* Exercise aim:
Report the number of lines of the listing below containing the string "React", with nothing added.

* Available records:

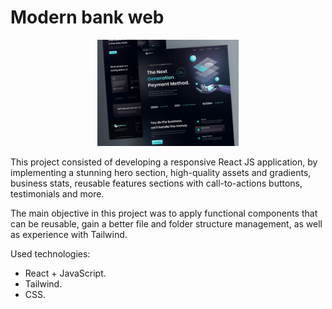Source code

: # Modern bank web

<div align='center' display='flex' flex-direction='row' width='100%' >
<img src='./figma/preview.png' width='45%' >
</div>

This project consisted of developing a responsive React JS application, by implementing a stunning hero section, high-quality assets and gradients, business stats, reusable features sections with call-to-actions buttons, testimonials and more.

The main objective in this project was to apply functional components that can be reusable, gain a better file and folder structure management, as well as experience with Tailwind.

Used technologies:

- React + JavaScript.
- Tailwind.
- CSS.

* The completed task:
2